Sri Lanka’s electricity sector is once again drawing attention as the Ceylon Electricity Board (CEB) has officially proposed an 18.3% increase in electricity tariffs for the period from June to December. The proposal has been submitted to the Public Utilities Commission of Sri Lanka (PUCSL) for approval on Friday (16).
This recommended adjustment comes at a time when the sector has recently seen notable tariff reductions and improved financial performance, raising public interest around the necessity and timing of this increase.
According to the CEB, the revision is aimed at covering rising costs in power generation, transmission, and distribution, ensuring the continued delivery of a stable and reliable electricity supply across the country.
Electricity tariffs have undergone a series of significant adjustments since January 2023, starting with a 66% increase aimed at offsetting surging global fuel prices and stabilising the CEB’s cash flow. This was followed by a 14% reduction in July 2023 as fuel prices softened and operational improvements materialised.
In January 2024, a further 20% cut was introduced based on projected lower costs, during which the CEB declared a profit of Rs. 51 billion. More reductions came in March and July 2024, easing pressure on households and industries alike.
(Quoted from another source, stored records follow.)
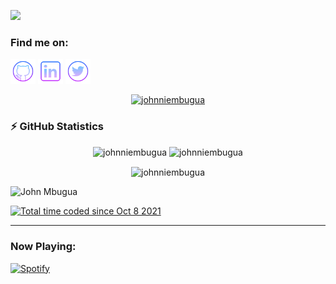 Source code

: ![](https://user-images.githubusercontent.com/507615/90595977-95e70e80-e220-11ea-864a-6a61adaff212.png)


<!-- <h3 align="left">Hi, I'm John Mbugua:</h3>
Mobile Software Developer, been mostly on cross-platform side of things. Fascinated to contribute more to Open Source projects and learn everything I can handle..

<h3 align="left">Skills:</h3>

<p align="left"> <a href="https://www.python.org" target="_blank"> <img src="media/icons8-python.svg" alt="python" width="40" height="40"/> </a>   <a href="https://www.mysql.com/" target="_blank"> <img src="media/icons8-sql-96.svg" alt="mysql" width="40" height="40"/> </a>   <a href="https://flutter.dev/" target="_blank"> <img src="media/flutter.svg" alt="excel" width="40" height="40"/> </a>   <a href="https://nodejs.org/en/" target="_blank"> <img src="media/Node-js-01.svg" alt="trello" width="40" height="40"/>   <a href="https://developer.android.com/kotlin?gclid=Cj0KCQjwgMqSBhDCARIsAIIVN1XgoD-__ZCDlAMtrH_NPq2TJPa37qowEOtjXb-5z91IsADzZRzozUEaAlxyEALw_wcB&gclsrc=aw.ds target="_blank"> <img src="media/icons8-kotlin.svg" alt="mind-mapping" width="40" height="40"/></p> 
  
__________________________________________________________________________________________________________

<h3 align="left">Toolbox:</h3>

<p align="left"> <a href="https://support.lenovo.com/ke/en/" target="_blank"> <img src="media/lenovo.svg" alt="mac" width="40" height="40"/> </a> <a href="https://www.microsoft.com/en-us/windows/" target="_blank"> <img src="media/icons8-windows-10.svg" alt="windows10" width="40" height="40"/> </a> <a href="https://code.visualstudio.com/" target="_blank"> <img src="media/icons8-visual-studio-code-2019.svg" alt="vscode" width="40" height="40"/> </a> <a href="https://developer.android.com" target="_blank"> <img src="media/android-studio.svg" alt="slack" width="40" height="40"/> </a> <a href="https://www.atlassian.com/software/jira" target="_blank"> <img src="media/icons8-jira.svg" alt="jira" width="40" height="40"/> </a> <a href="https://www.notion.com/" target="_blank"> <img src="media/icons8-notion.svg" alt="notion" width="40" height="40"/> </a> </a> <a href="https://obsidian.md/" target="_blank"> <img src="media/obsidian2.svg" alt="obsidian" width="40" height="40"/> </a> </p>


+Jupyter Notebooks | PyCharm | Sublime Text | Figma | Notion | Plotly | Slack
__________________________________________________________________________________________________________

- I’m currently working on Flutter Projects
- 🌱 I’m currently learning everything  I can handle🤣
- 👯 I’m looking to collaborate with other mobile software Engineers
- 🥅 2022 Goals: Contribute more to Open Source projects
- ⚡ Fun fact: I love to hike, play chess and cards
- Books I'm [Reading](https://www.raywenderlich.com/books/flutter-apprentice/v1.0.ea2)
- Music I'm [Jamming](https://open.spotify.com/playlist/6VixOZz7vkQca7ZNBPwe2u)

__________________________________________________________________________________________________________

<!-- <h3 align="left">My Latest Blog Posts:</h3> -->

<!-- BLOG-POST-LIST:START -->
<!-- - [Obsidian: My Data Science Study Sidekick](https://technicallytony.com/obsidian-my-data-science-study-sidekick)
- [Add Spotify ‘Now Playing’ to Your GitHub Profile Readme, in 7 Easy Steps](https://technicallytony.com/add-spotify-now-playing-to-your-github) -->
<!-- BLOG-POST-LIST:END -->

<h3 align="left">Find me on:</h3>

[<img src='media/icons8-github.svg' alt='github' height='40'>](https://github.com/johnniembugua/)   [<img src='media/icons8-linkedin.svg' alt='linkedin' height='40'>](https://www.linkedin.com/in/johnniembugua)  [<img src='media/icons8-twitter-circled.svg' alt='twitter' height='40'>](https://twitter.com/_johnmbugua/)  

<p align="center"> <a href="https://github.com/ryo-ma/github-profile-trophy"><img src="https://github-profile-trophy.vercel.app/?username=johnniembugua" alt="johnniembugua" /></a> </p>


### ⚡ GitHub Statistics

<p align="center"> 
    <img src="https://github-readme-stats.vercel.app/api?username=johnniembugua&count_private=true&show_icons=true&theme=buefy" alt="johnniembugua" width="420"/> 
    <img src="https://github-readme-stats.vercel.app/api/top-langs/?username=johnniembugua&hide=jupyter%20notebook&langs_count=8&layout=compact&theme=buefy" alt="johnniembugua" height="165" />
 </p>
 
 <p align="center"><img align="center" src="https://github-readme-streak-stats.herokuapp.com/?user=johnniembugua&" alt="johnniembugua" /></p>

 <p align="left"> <img src="https://komarev.com/ghpvc/?username=johnniembugua" alt="John Mbugua" /> </p>

<a href="https://wakatime.com/@johnmbugua"><img src="https://wakatime.com/badge/user/9e0d8b31-006a-43ea-86eb-b1338315d592.svg" alt="Total time coded since Oct 8 2021" /></a>
__________________________________________________________________________________________________________

<h3 align="left">Now Playing:</h3>

[![Spotify](https://now-playing-technically-tony.vercel.app/api/spotify)](https://open.spotify.com/user/ndki8w4zd6rh1d25yp42l3p74)



<!-- 
### Hi there 👋
## Mobile Software Developer
- 🔭 I’m currently working on Flutter Projects
- 🌱 I’m currently learning everything  I can handle🤣
- 👯 I’m looking to collaborate with other mobile software Engineers
- 🥅 2022 Goals: Contribute more to Open Source projects
- ⚡ Fun fact: I love to hike, play chess and cards
- 📫 How to reach me: [Email][email]

### Connect with me:  [<img alt="johnmbugua | website" width="22px" src="https://raw.githubusercontent.com/iconic/open-iconic/master/svg/globe.svg" />][website]  [<img alt="johnmbugua | Twitter" width="22px" src="https://cdn.jsdelivr.net/npm/simple-icons@3/icons/twitter.svg" />][twitter]  [<img alt="johnmbugua | Linkedin" width="22px" src="https://cdn.jsdelivr.net/npm/simple-icons@3/icons/linkedin.svg" />][linkedin]  [<img alt="johnmbugua | Instagram" width="22px" src="https://cdn.jsdelivr.net/npm/simple-icons@v3/icons/instagram.svg" />][instagram]

<br/>

---

<img align="left" alt="John Mbugua Github Stats" src="https://github-readme-stats.vercel.app/api?username=johnniembugua&show_icons=true&hide_border=true&count_private=true&theme=radical" />
<br/>




<img align="left" alt="Top Languages used" src="https://github-readme-stats.vercel.app/api/top-langs?username=johnniembugua&show_icons=true&hide_border=true&count_private=true&theme=radical&layout=compact" />
<br/>


<img align="left" alt="Wakatime stats" src="https://github-readme-stats.vercel.app/api/wakatime?username=@johnmbugua&show_icons=true&hide_border=true&count_private=true&theme=radical&layout=compact" />

<codersrank-timeline username="johnniembugua" type="workexperience"></codersrank-timeline>

<br/>
<img align="left" alt="Wakatime Hours" src="https://wakatime.com/badge/user/9e0d8b31-006a-43ea-86eb-b1338315d592.svg"/>
<br/>


[email]: https://johnniendungu321@gmail.com
[website]: https://johnmbugua.netlify.app/
[twitter]:https://twitter.com/johnniendungu
[instagram]:https://www.instagram.com/jonniembugua/
[linkedin]: https://linkedin.com/in/john-mbugua-a50864204/ -->



<!--
**johnniembugua/johnniembugua** is a ✨ _special_ ✨ repository because its `README.md` (this file) appears on your GitHub profile.

Here are some ideas to get you started:

- 🔭 I’m currently working on ...
- 🌱 I’m currently learning ...
- 👯 I’m looking to collaborate on ...
- 🤔 I’m looking for help with ...
- 💬 Ask me about ...
- 📫 How to reach me: ...
- ![Screenshot (80)](https://user-images.githubusercontent.com/48179354/129418438-2d7be7b9-c071-43e8-adbb-4719b79e5d57.png)
- 😄 Pronouns: ...
- ⚡ Fun fact: ...
-->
The most recent adjustment in January 2025 saw an average 20% decrease across all consumer categories, with some sectors, notably hotels and industries, benefiting from cuts exceeding 30%.
Now, just four months later, the CEB’s intention of a planned tariff increase raises difficult questions.
Where have the profits gone?
According to the CEB, the anticipated hike is driven by unforeseen operational setbacks in early 2025 which had resulted in a loss of around Rs. 9 billion for the month. CEB officials argue that these financial pressures necessitate an upward revision to maintain operational stability and adhere to cost-reflective pricing expectations.
Yet, according to the latest financial statement of the CEB (unaudited), in 2024, the board posted a record Rs. 144 billion net profit, ending the year with Rs. 48 billion in cash reserves. Therefore, questions arose as to why these reserves were not sufficient to absorb temporary operational losses.
More significantly, as highlighted in the financial statement, despite two consecutive years of healthy profits, the CEB’s interest-bearing borrowings barely declined – standing at Rs. 240 billion at the end of 2024, compared to Rs. 245 billion at the end of 2022.
Moreover, as revealed in the financial statement, by the end of 2024, the utility held Rs. 48 billion in cash and equivalents, despite claiming insufficient funds to cover the Rs. 9 billion loss reported in February that year.
The board has reportedly cleared all pending renewable energy payments, yet the question remains: where has the massive profit and cash flow gone?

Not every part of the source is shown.